3nd In A 3-Part Series
By Gerhard “Gerry” P. Muenchmeyer, P.E., NASSCO Technical Director | November 2011, Vol. 66 No. 11

So what formula should be used? Should it be the formula contained in the ASTM F1216 Appendices that is typically used for pipe liner design? Or should the formula be specific to manholes and incorporate the compressive strength of the material to calculate the buckling load and thereby determine the required wall thickness of the new product? When installed, the new product should be equal to the full loading characteristic provided by the existing manhole. In either event, the formula should be standardized for the industry and require the same criteria for all coating and lining technologies.

To further explore this topic, Underground Construction sought input from a municipal manager, product manufacturer and a consulting engineer for their responses to several questions.

The participants included:

Edward Carpenetti, P.E., P.G., principal civil engineer, Infrastructure Systems Group, Sewer Rehab Unit, Washington State Suburban Sanitary Commission. The commission allows installation of product approved by its Material Evaluation Committee.

Chip Johnson, P.E.
director, business development, Sprayroq Inc., manufacturer of structural and corrosion barrier products SprayShield Green 1 and SprayShield Green 2 (elastomeric corrosion barrier products).

Ed Kampbell, P.E.
pipeline rehabilitation technologies specialist, Jason Consultants, a consulting engineering company that performs technical reviews and advises clients on alternatives that are appropriate for projects.

What is your definition of full structural rehabilitation, and what is the role of the existing manhole to continue functioning as the structural component after rehabilitation?

Carpenetti: “Full structural rehabilitation is a stand-alone product that does not depend upon the original structure for strength or function. The structural repair should be able to function even if the original structure crumbles.”
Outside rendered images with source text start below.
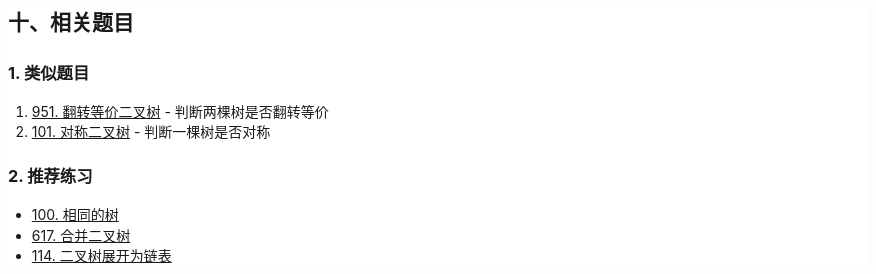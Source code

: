 ## 十、相关题目

### 1. 类似题目
1. [951. 翻转等价二叉树](https://leetcode.cn/problems/flip-equivalent-binary-trees/) - 判断两棵树是否翻转等价
2. [101. 对称二叉树](https://leetcode.cn/problems/symmetric-tree/) - 判断一棵树是否对称

### 2. 推荐练习
- [100. 相同的树](https://leetcode.cn/problems/same-tree/)
- [617. 合并二叉树](https://leetcode.cn/problems/merge-two-binary-trees/)
- [114. 二叉树展开为链表](https://leetcode.cn/problems/flatten-binary-tree-to-linked-list/)
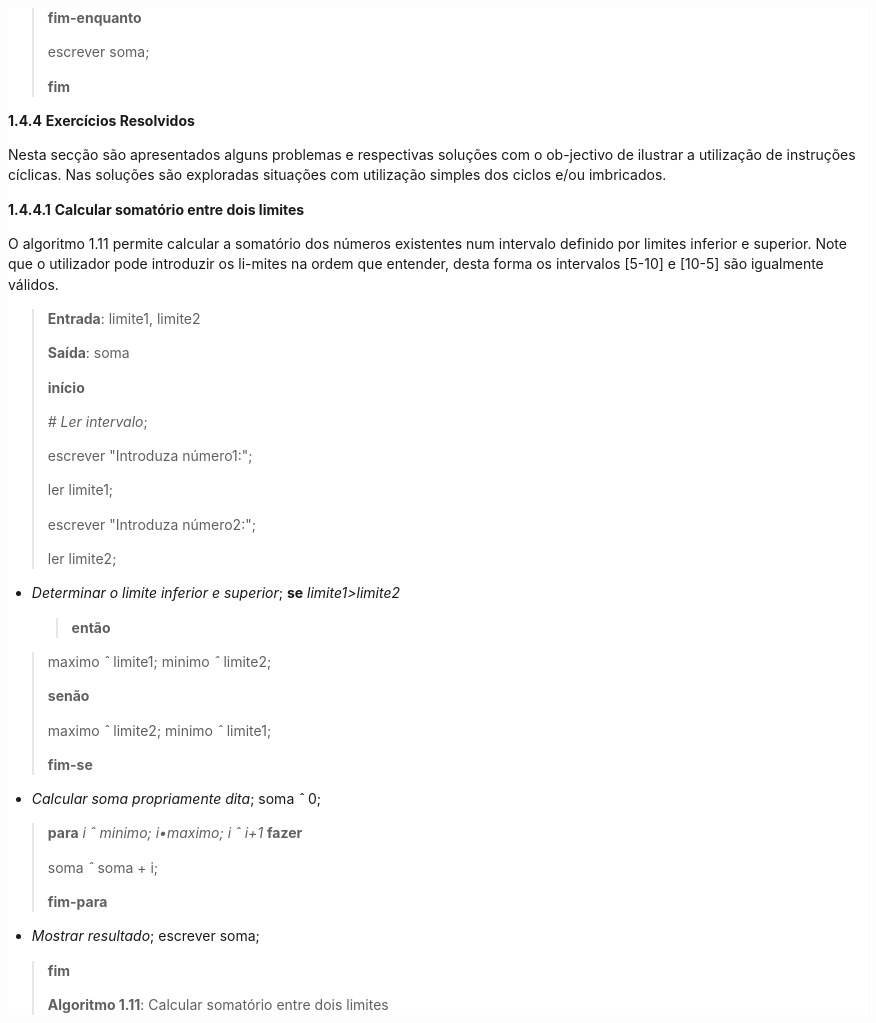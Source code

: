 > **fim-enquanto**
>
> escrever soma;
>
> **fim**

**1.4.4** **Exercícios Resolvidos**

Nesta secção são apresentados alguns problemas e respectivas soluções com o ob-jectivo de ilustrar a utilização de instruções cíclicas. Nas soluções são exploradas situações com utilização simples dos ciclos e/ou imbricados.

**1.4.4.1** **Calcular somatório entre dois limites**

O algoritmo 1.11 permite calcular a somatório dos números existentes num intervalo definido por limites inferior e superior. Note que o utilizador pode introduzir os li-mites na ordem que entender, desta forma os intervalos [5-10] e [10-5] são igualmente válidos.

> **Entrada**: limite1, limite2
>
> **Saída**: soma
>
> **início**
>
> *\# Ler intervalo*;
>
> escrever "Introduza número1:";
>
> ler limite1;
>
> escrever "Introduza número2:";
>
> ler limite2;

- *Determinar o limite inferior e superior*; **se** *limite1\>limite2*
  > **então**

> maximo *ˆ* limite1; minimo *ˆ* limite2;
>
> **senão**
>
> maximo *ˆ* limite2; minimo *ˆ* limite1;
>
> **fim-se**

- *Calcular soma propriamente dita*; soma *ˆ* 0;

> **para** *i ˆ minimo; i•maximo; i ˆ i+1* **fazer**
>
> soma *ˆ* soma + i;
>
> **fim-para**

- *Mostrar resultado*; escrever soma;

> **fim**
>
> **Algoritmo 1.11**: Calcular somatório entre dois limites
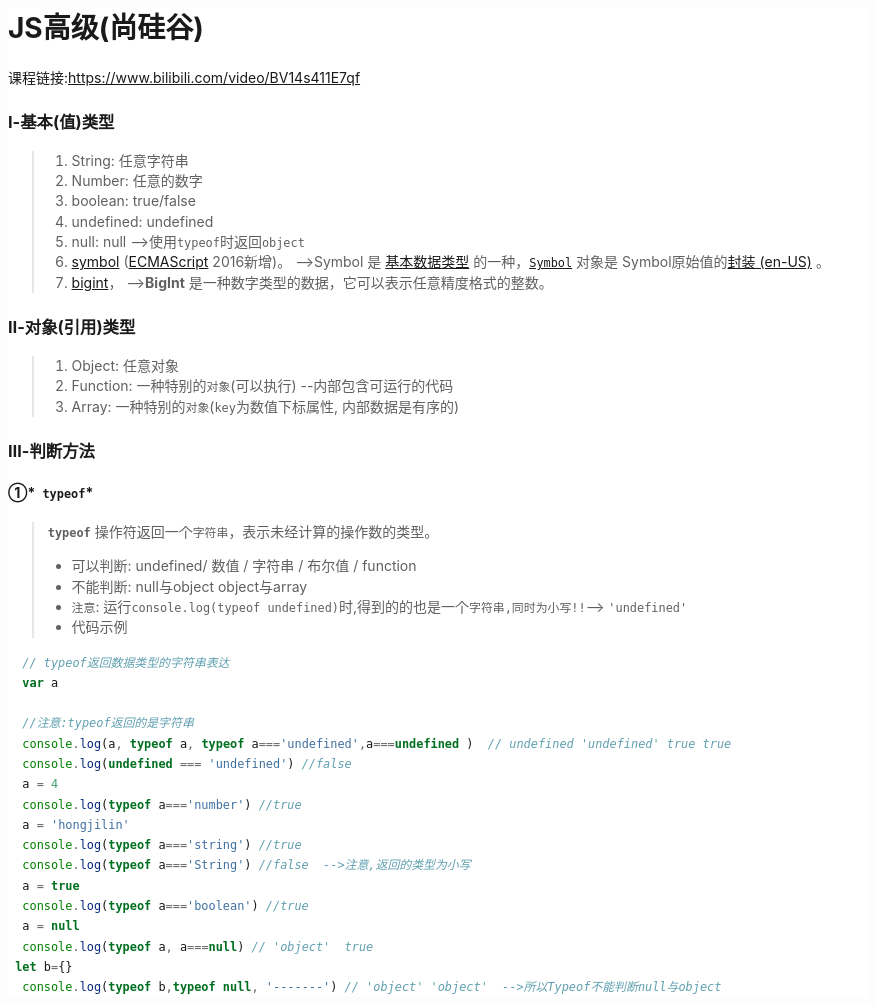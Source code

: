 # JS高级(尚硅谷)

课程链接:https://www.bilibili.com/video/BV14s411E7qf

###  Ⅰ-基本(值)类型

> 1. String: 任意字符串
> 2. Number: 任意的数字
> 3. boolean: true/false
> 4. undefined: undefined
> 5. null: null -->使用`typeof`时返回`object`
> 6. [symbol](https://gitee.com/link?target=https%3A%2F%2Fdeveloper.mozilla.org%2Fzh-CN%2Fdocs%2FGlossary%2FSymbol) ([ECMAScript](https://gitee.com/link?target=https%3A%2F%2Fdeveloper.mozilla.org%2Fzh-CN%2Fdocs%2FGlossary%2FECMAScript) 2016新增)。 -->Symbol 是 [基本数据类型](https://gitee.com/link?target=https%3A%2F%2Fdeveloper.mozilla.org%2Fzh-CN%2Fdocs%2FGlossary%2FPrimitive) 的一种，[`Symbol`](https://gitee.com/link?target=https%3A%2F%2Fdeveloper.mozilla.org%2Fzh-CN%2Fdocs%2FWeb%2FJavaScript%2FReference%2FGlobal_Objects%2FSymbol) 对象是 Symbol原始值的[封装 (en-US)](https://gitee.com/link?target=https%3A%2F%2Fdeveloper.mozilla.org%2Fen-US%2Fdocs%2FGlossary%2FWrapper) 。
> 7. [bigint](https://gitee.com/link?target=https%3A%2F%2Fdeveloper.mozilla.org%2Fzh-CN%2Fdocs%2FGlossary%2FBigInt)， -->**BigInt** 是一种数字类型的数据，它可以表示任意精度格式的整数。

### Ⅱ-对象(引用)类型

> 1. Object: 任意对象
> 2. Function: 一种特别的`对象`(可以执行) --内部包含可运行的代码
> 3. Array: 一种特别的`对象`(`key`为数值下标属性, 内部数据是有序的)

### Ⅲ-判断方法

#### ①*` typeof`*

> **`typeof`** 操作符返回一个`字符串`，表示未经计算的操作数的类型。
>
> - 可以判断: undefined/ 数值 / 字符串 / 布尔值 / function
> - 不能判断: null与object object与array
> - `注意`: 运行`console.log(typeof undefined)`时,得到的的也是一个`字符串,同时为小写!!`--> `'undefined'`
> - 代码示例

```js
  // typeof返回数据类型的字符串表达
  var a
  
  //注意:typeof返回的是字符串
  console.log(a, typeof a, typeof a==='undefined',a===undefined )  // undefined 'undefined' true true
  console.log(undefined === 'undefined') //false
  a = 4
  console.log(typeof a==='number') //true
  a = 'hongjilin'
  console.log(typeof a==='string') //true
  console.log(typeof a==='String') //false  -->注意,返回的类型为小写
  a = true
  console.log(typeof a==='boolean') //true
  a = null
  console.log(typeof a, a===null) // 'object'  true
 let b={}
  console.log(typeof b,typeof null, '-------') // 'object' 'object'  -->所以Typeof不能判断null与object
```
Johnson: “The existing manhole essentially acts as a ‘form’ for the installation with partially deteriorated structures handling the forces generated by the hydrostatic head and from the static water table and those fully deteriorated structures requiring that the installed technology will withstand all live and dead loads that are acting on the rehabilitated structure. Any reinforcement from the existing structure offers additional strength in the finished rehab installation, but is not dependent on that.”